La chance fait parfois bien les choses. Emmanuel Macron a choisi, pour sa dernière escapade marocaine, un cortège de 122 personnalités aux frais du contribuable. Hasard du calendrier ou clin d’œil cosmique, cette virée de haut standing tombe le jour de la Saint-Narcisse !? De quoi couronner comme il se doit celui que ses détracteurs surnomment « Narcisse 1ᵉʳ ». Faut-il s’étonner qu’avec lui, chaque visite officielle devienne une sorte de pèlerinage à la gloire de l’homme providentiel qu’il aimerait incarner ? Les symboles ne mentent pas. Emmanuel Macron ne fait rien à moitié. Si François Mitterrand se contentait d’être « Dieu », Emmanuel Macron lui, revendique le rôle de Jupiter, un dieu au charisme d’antan, mais avec le charisme d’un chef d’entreprise en quête perpétuelle d’approbation.

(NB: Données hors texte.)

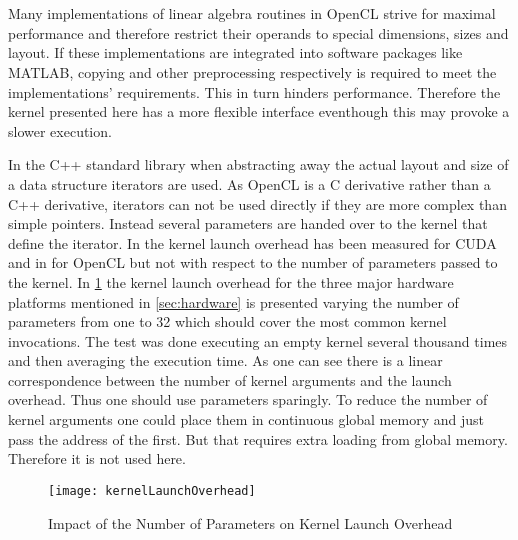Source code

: \section{}

\subsection{}

Many implementations of linear algebra routines in OpenCL strive for maximal 
performance and therefore restrict their operands to special dimensions, sizes 
and layout. If these implementations are integrated into software packages like 
MATLAB, copying and other preprocessing respectively is required to meet the 
implementations' requirements. This in turn hinders performance. Therefore the 
kernel presented here has a more flexible interface eventhough this may provoke 
a slower execution.

In the C++ standard library when abstracting away the actual layout and size of 
a data structure iterators are used. As OpenCL is a C derivative rather than a 
C++ derivative, iterators can not be used directly if they are more complex 
than simple pointers. Instead several parameters are handed over to the kernel 
that define the iterator. In \cite{Volkov2008} the kernel launch overhead has 
been measured for CUDA and in \cite{Dongarra2013} for OpenCL but not with 
respect to the number of parameters passed to the kernel. In 
\cref{fig:kernelLaunchOverhead} the kernel launch overhead for the three major 
hardware platforms mentioned in \cref{sec:hardware} is presented varying the 
number of parameters from one to 32 which should cover the most common kernel 
invocations. The test was done executing an empty kernel several thousand times 
and then averaging the execution time. As one can see there is a linear 
correspondence between the number of kernel arguments and the launch overhead. 
Thus one should use parameters sparingly. To reduce the number of kernel 
arguments 
one could place them in continuous global memory and just pass the address of 
the first. But that requires extra loading from global memory. Therefore it is 
not used here.

\begin{figure}[htbp]
 \centering
 \texttt{[image: kernelLaunchOverhead]}
 \caption{Impact of the Number of Parameters on Kernel Launch Overhead}
 \label{fig:kernelLaunchOverhead}
\end{figure}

Votre « Narcisse national », pour certains, pourrait aller jusqu’à décorer Notre-Dame avec des vitraux à son effigie. Certes, cela choquerait, mais qu’importe. À ce stade, le choc est son terrain de jeu. N’a-t-il pas lui-même évoqué la « modernisation » de l’iconographie de la cathédrale ? Après tout, en tant que fervent ambassadeur du culte de la République, il pourrait très bien y installer un panthéon à son image. Tout se tient. L’Élysée, Notre-Dame, l’État lui-même, tout doit se plier à son image — même si c’est au prix d’une indigestion nationale.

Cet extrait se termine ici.